Louise Brooks is so much more than an awesome haircut in Prix de Beauté. In the late 20s, refusing to take a pay cut from her studio, Paramount, the sparky young starlet gave Hollywood the finger and headed to Europe. She made three silent films there, including the landmark Pandora’s Box and this tale of a poor French girl competing to become Miss Europe 1928. The APO provides the accompaniment for this special one-off screening.

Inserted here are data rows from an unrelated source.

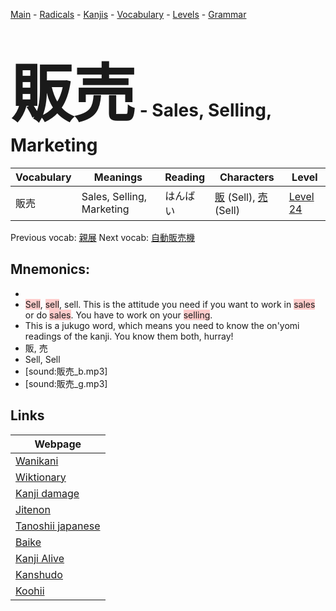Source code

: <style> bigfont {font-size: 100px}</style>
[Main](../README.md) -
[Radicals](../radicals.md) -
[Kanjis](../kanjis.md) -
[Vocabulary](../vocabulary.md) -
[Levels](../levels.md) -
[Grammar](../grammar.md)
# <bigfont> 販売</bigfont> - Sales, Selling, Marketing 

| Vocabulary | Meanings | Reading | Characters | Level |
| --- | --- | --- | --- | --- |
| 販売 | Sales, Selling, Marketing | はんばい |  [販](../kanjis/販.md) (Sell), [売](../kanjis/売.md) (Sell) | [Level 24](../levels/wk_level24.md) |

Previous vocab: [親展](親展.md) Next vocab: [自動販売機](自動販売機.md) 

## Mnemonics:

* 
* <span style="background-color:#ffcccb"> Sell</span>, <span style="background-color:#ffcccb"> sell</span>, sell. This is the attitude you need if you want to work in <span style="background-color:#ffcccb"> sales</span> or do <span style="background-color:#ffcccb"> sales</span>. You have to work on your <span style="background-color:#ffcccb"> selling</span>.
* This is a jukugo word, which means you need to know the on'yomi readings of the kanji. You know them both, hurray!
* 販, 売
* Sell, Sell
* [sound:販売_b.mp3]
* [sound:販売_g.mp3]


## Links 

| Webpage |
| --- |
| [Wanikani          ](https://www.wanikani.com/kanji/販売) |
| [Wiktionary        ](https://en.wiktionary.org/wiki/販売) |
| [Kanji damage      ](http://www.kanjidamage.com/kanji/search?utf8=✓&q=販売) |
| [Jitenon           ](https://jitenon.com/kanji/販売) |
| [Tanoshii japanese ](https://www.tanoshiijapanese.com/dictionary/kanji.cfm?k=販売) |
| [Baike             ](https://baike.baidu.com/item/販売) |
| [Kanji Alive       ](https://app.kanjialive.com/販売) |
| [Kanshudo          ](https://www.kanshudo.com/searchmn?q=販売) |
| [Koohii            ](https://kanji.koohii.com/study/kanji/販売) |
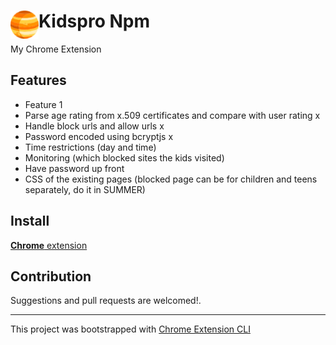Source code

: # <img src="public/icons/icon_48.png" width="45" align="left"> Kidspro Npm

My Chrome Extension

## Features

- Feature 1
- Parse age rating from x.509 certificates and compare with user rating x
- Handle block urls and allow urls x
- Password encoded using bcryptjs x
- Time restrictions (day and time) 
- Monitoring (which blocked sites the kids visited)
- Have password up front
- CSS of the existing pages (blocked page can be for children and teens separately, do it in SUMMER)

## Install

[**Chrome** extension]() <!-- TODO: Add chrome extension link inside parenthesis -->

## Contribution

Suggestions and pull requests are welcomed!.

---

This project was bootstrapped with [Chrome Extension CLI](https://github.com/dutiyesh/chrome-extension-cli)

And more infamous locks… Orson Welles incited a minor national scandal when he forced his wife, Rita Hayworth, to cut and bleach her long red hair to play femme fatale Elsa Bannister in Lady from Shanghai, a film noir set in San Francisco. She divorced him soon after, and who could blame her. “The weirdest great movie ever made,” critic David Kehr called it: an overwrought narrative mess made wonderful by Welles’ trademark technical brilliance and some action-packed set pieces.
It may have been pipped at the post for the Cannes Palme d’Or by Winter Sleep, also showing at this year’s festival, but Two Days, One Night is hardly running short on swooning acclaim. Set over the course of one weekend, the Dardenne brothers’ social realist drama stars Marion Cotillard in a bravura performance as a woman struggling to convince her co-workers to help save her job.
If a stranger in a van stopped beside you and offered you a ride, would you take it? Okay, would it help if I mentioned the stranger was Scarlett Johansson? Under the Skin, the bizarre and beautiful new film from Jonathan Glazer (Sexy Beast) sees the World’s Most Beautiful Woman™ as a mysterious flesh-eating alien seductress stalking Glasgow in search of fresh man meat. The Nanny Diaries, it ain’t.
Beautiful badass older women — to foreign eyes, France seems to be lousy with them. Like actor-musician Emmanuelle Seigner, whose don’t-fuck-with-me nonchalance probably came in handy during the course of her 25-year marriage to notorious filmmaker Roman Polanski. He directs her in Venus in Fur, in which she plays an erratic and pushy actress auditioning for milquetoast director Mathieu Almaric. Knowing it was inspired by the 1870 novel by Leopold von Sacher-Masoch (after whom sadomasochism is named), you can probably see where this is going.